На ежегодном собрании представителей центральных банков в Джексон-Холе (Вайоминг) Халдан представил свои выводы: каждый раз, когда вы разбивали данные, высокорациональные, гиперколичественные методы риск-менеджмента становились менее эффективными, чем простое железное правило: «Остерегайтесь банков с задолженностью». Возможно, Базель I не был настолько простым, разделив леверидж на всего лишь пять категорий. Возможно, напротив, мы переусердствовали, разделив его вообще.
Железное правило вроде этого доказало свою удивительную эффективность в различных условиях: психолог Герд Гигеренцер собрал огромную библиотеку простых эвристик, конкурирующих или даже превосходящих сложные правила решений, которые многие считают теоретически оптимальными. Уже есть три примера: лавины, сердечные приступы и инвестиционные портфели.

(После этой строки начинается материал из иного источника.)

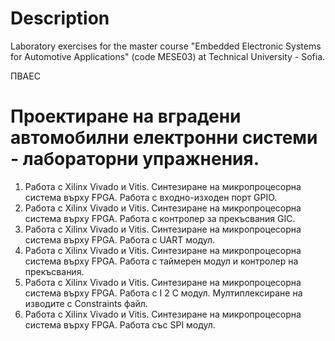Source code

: Description  
===================================================================   
Laboratory exercises for the master course "Embedded Electronic 
Systems for Automotive Applications" (code МЕSE03) 
at Technical University - Sofia.  

ПВАЕС  

Проектиране на вградени автомобилни електронни системи - лабораторни 
упражнения.    
===================================================================
1. Работа с Xilinx Vivado и Vitis. Синтезиране на микропроцесорна  
система върху FPGA. Работа с входно-изходен порт GPIO.  
2. Работа с Xilinx Vivado и Vitis. Синтезиране на микропроцесорна
система върху FPGA. Работа с контролер за прекъсвания GIC.  
3. Работа с Xilinx Vivado и Vitis. Синтезиране на микропроцесорна
система върху FPGA. Работа с UART модул.  
4. Работа с Xilinx Vivado и Vitis. Синтезиране на микропроцесорна
система върху FPGA. Работа с таймерен модул и контролер на
прекъсвания.  
5. Работа с Xilinx Vivado и Vitis. Синтезиране на микропроцесорна
система върху FPGA. Работа с I 2 C модул. Мултиплексиране на
изводите с Constraints файл.  
6. Работа с Xilinx Vivado и Vitis. Синтезиране на микропроцесорна
система върху FPGA. Работа със SPI модул.  
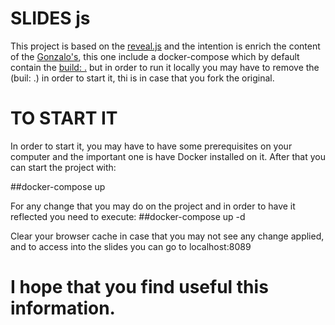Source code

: # SLIDES js 
This project is based on the [reveal.js](https://revealjs.com/#/7/1) and the intention is enrich the content of the [Gonzalo's](https://github.com/gmlp/gmlp.github.io), this one include a docker-compose which by default contain the [build: .](https://github.com/OscarAguilera/gmlp.github.io/blob/master/docker-compose.yml) but in order to run it locally you may have to remove the (buil: .) in order to start it, thi is in case that you fork the original.

# TO START IT

In order to start it, you may have to have some prerequisites on your computer and the important one is have Docker installed on it.
After that you can start the project with:

##docker-compose up

For any change that you may do on the project and in order to have it reflected you need to execute:
##docker-compose up -d

Clear your browser cache in case that you may not see any change applied, and to access into the slides you can go to localhost:8089

# I hope that you find useful this information.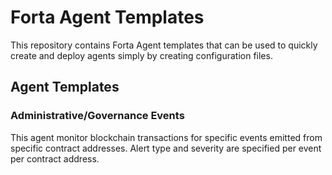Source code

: # Forta Agent Templates

This repository contains Forta Agent templates that can be used to quickly create and deploy agents simply by creating configuration files.

## Agent Templates

### Administrative/Governance Events

This agent monitor blockchain transactions for specific events emitted from specific contract addresses.  Alert 
type and severity are specified per event per contract address.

Лавины сложно спрогнозировать: они возникают из едва различимых и сложных взаимодействий между выпавшим снегом, температурой, уклоном и другими факторами. Лавины, приводящие к наибольшим повреждениям, случаются редко, и из-за этого их непросто предвидеть, что создает риск для горнолыжников в дикой местности. Однако, как выяснилось, существует решение. Простой метод носит название чек-листа очевидных подсказок, легко запоминается лыжниками и является удивительно хорошей гарантией защиты. Например, сообщалось ли о лавинах в области за последние 48 часов? Видны ли признаки таяния на поверхности снега? Выпадал ли снег или шел ли дождь за последние 48 часов? Если некоторые из очевидных подсказок имеют место, лыжники должны избегать таких склонов. Когда исследователи изучили базу данных по 751 случаю схода лавин в США, они пришли к выводу, что в большинстве случаев действовали факторы риска и метод «очевидных подсказок» предотвратил трагедию[230].
Параллель с банковским кризисом кажется очевидной. Анализ Энди Халдана обнаружил единственную «очевидную подсказку», дающую понять, что банк уязвим, — то, в какой степени он полагался на заемные средства, а не на свой капитал.